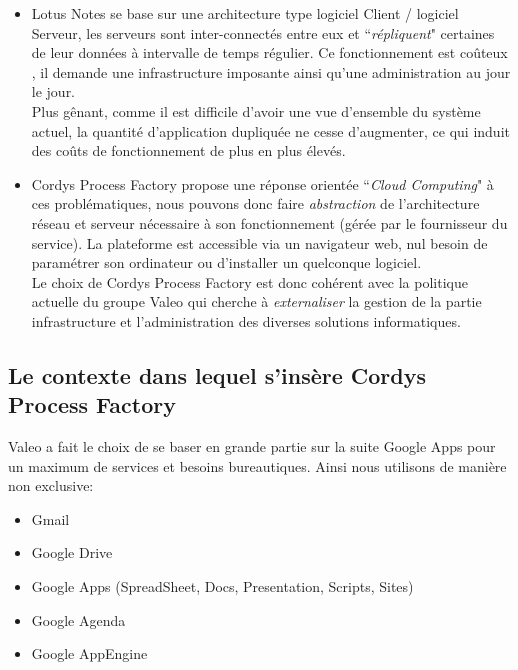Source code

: \begin{itemize}
		\item Lotus Notes se base sur une architecture type logiciel Client / logiciel Serveur, les serveurs sont inter-connectés entre eux et ``\textit{répliquent}" certaines de leur données à intervalle de temps régulier. Ce fonctionnement est coûteux , il demande une infrastructure imposante ainsi qu'une administration au jour le jour. \\
		Plus gênant, comme il est difficile d'avoir une vue d'ensemble du système actuel, la quantité d'application dupliquée ne cesse d'augmenter, ce qui induit des coûts de fonctionnement de plus en plus élevés.\\

	\item Cordys Process Factory propose une réponse orientée ``\textit{Cloud Computing}" à ces problématiques, nous pouvons donc faire \textit{abstraction} de l'architecture réseau et serveur nécessaire à son fonctionnement (gérée par le fournisseur du service). La plateforme est accessible via un navigateur web, nul besoin de paramétrer son ordinateur ou d'installer un quelconque logiciel.\\
	Le choix de Cordys Process Factory est donc cohérent avec la politique actuelle du groupe Valeo qui cherche à \emph{externaliser} la gestion de la partie infrastructure et l'administration des diverses solutions informatiques.\\
	\end{itemize}


\subsection{Le contexte dans lequel s'insère Cordys Process Factory}

Valeo a fait le choix de se baser en grande partie sur la suite Google Apps pour un maximum de services et besoins bureautiques. Ainsi nous utilisons de manière non exclusive: 

	\begin{itemize}
		\item Gmail
		\item Google Drive
		\item Google Apps (SpreadSheet, Docs, Presentation, Scripts, Sites)
		\item Google Agenda 
		\item Google AppEngine
	\end{itemize}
========================================================================
Copy each of the entries above precisely, and drop whatever pictures they hold.

== Answer ==
Source code

: \begin{itemize}
		\item Lotus Notes se base sur une architecture type logiciel Client / logiciel Serveur, les serveurs sont inter-connectés entre eux et ``\textit{répliquent}" certaines de leur données à intervalle de temps régulier. Ce fonctionnement est coûteux , il demande une infrastructure imposante ainsi qu'une administration au jour le jour. \\
		Plus gênant, comme il est difficile d'avoir une vue d'ensemble du système actuel, la quantité d'application dupliquée ne cesse d'augmenter, ce qui induit des coûts de fonctionnement de plus en plus élevés.\\

	\item Cordys Process Factory propose une réponse orientée ``\textit{Cloud Computing}" à ces problématiques, nous pouvons donc faire \textit{abstraction} de l'architecture réseau et serveur nécessaire à son fonctionnement (gérée par le fournisseur du service). La plateforme est accessible via un navigateur web, nul besoin de paramétrer son ordinateur ou d'installer un quelconque logiciel.\\
	Le choix de Cordys Process Factory est donc cohérent avec la politique actuelle du groupe Valeo qui cherche à \emph{externaliser} la gestion de la partie infrastructure et l'administration des diverses solutions informatiques.\\
	\end{itemize}


\subsection{Le contexte dans lequel s'insère Cordys Process Factory}

Valeo a fait le choix de se baser en grande partie sur la suite Google Apps pour un maximum de services et besoins bureautiques. Ainsi nous utilisons de manière non exclusive: 

	\begin{itemize}
		\item Gmail
		\item Google Drive
		\item Google Apps (SpreadSheet, Docs, Presentation, Scripts, Sites)
		\item Google Agenda 
		\item Google AppEngine
	\end{itemize}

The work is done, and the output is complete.